Asymptotic formula for the number of polynomials making all given polynomials irreducible.

Extension of results to non-monic, irreducible, and separable polynomials over finite fields.

Application of group classification to polynomial irreducibility problems.

Abstract

We prove an analogue of the classical Bateman-Horn conjecture on prime values of polynomials for the ring of polynomials over a large finite field. Namely, given non-associate, irreducible, separable and monic (in the variable $x$) polynomials $F_1,\ldots,F_m\in\mathbf{F}_q[t][x]$, with $q$ odd, we show that the number of $f\in\mathbf{F}_q[t]$ of degree $n\ge\max(3,\mathrm{deg}_t F_1,\ldots,\mathrm{deg}_t F_m)$ such that all $F_i(t,f)\in\mathbf{F}_q[t],1\le i\le m$ are irreducible is $$\left(\prod_{i=1}^m\frac{\mu_i}{N_i}\right) q^{n+1}\left(1+O_{m,\,\max\mathrm{deg} F_i,\,n}\left(q^{-1/2}\right)\right),$$ where $N_i=n\mathrm{deg}_xF_i$ is the generic degree of $F_i(t,f)$ for $\mathrm{deg} f=n$ and $\mu_i$ is the number of factors into which $F_i$ splits over $\bar{\mathbf{F}_q}$. Our proof relies on the classification of finite simple groups.
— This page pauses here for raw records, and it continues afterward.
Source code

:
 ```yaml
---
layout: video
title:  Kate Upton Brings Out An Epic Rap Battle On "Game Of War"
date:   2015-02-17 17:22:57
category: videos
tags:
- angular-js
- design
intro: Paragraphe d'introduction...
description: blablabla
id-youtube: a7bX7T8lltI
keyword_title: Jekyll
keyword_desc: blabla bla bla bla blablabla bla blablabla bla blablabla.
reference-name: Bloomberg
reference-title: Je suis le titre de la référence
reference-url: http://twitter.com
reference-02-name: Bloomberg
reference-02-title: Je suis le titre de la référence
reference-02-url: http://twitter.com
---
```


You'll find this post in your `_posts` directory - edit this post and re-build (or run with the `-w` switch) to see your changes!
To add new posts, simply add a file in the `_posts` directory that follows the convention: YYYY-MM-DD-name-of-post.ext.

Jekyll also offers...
We will also prove the same result for non-associate, irreducible and separable (over $\mathbf{F}_q(t)$) polynomials $F_1,\ldots,F_m$ not necessarily monic in $x$ under the assumptions that $n$ is greater than the number of geometric points of multiplicity greater than two on the (possibly reducible) affine plane curve $C$ defined by the equation $$\prod_{i=1}^mF_i(t,x)=0$$ (this number is always bounded above by $\left(\textstyle\sum_{i=1}^m\mathrm{deg} F_i\right)^2/2$, where $\mathrm{deg}$ denotes the total degree in $t,x$) and $$p=\mathrm{char}\,\mathbf{F}_q>\max_{1\le i\le m} N_i,$$ where $N_i$ is the generic degree of $F_i(t,f)$ for $\mathrm{deg} f=n$.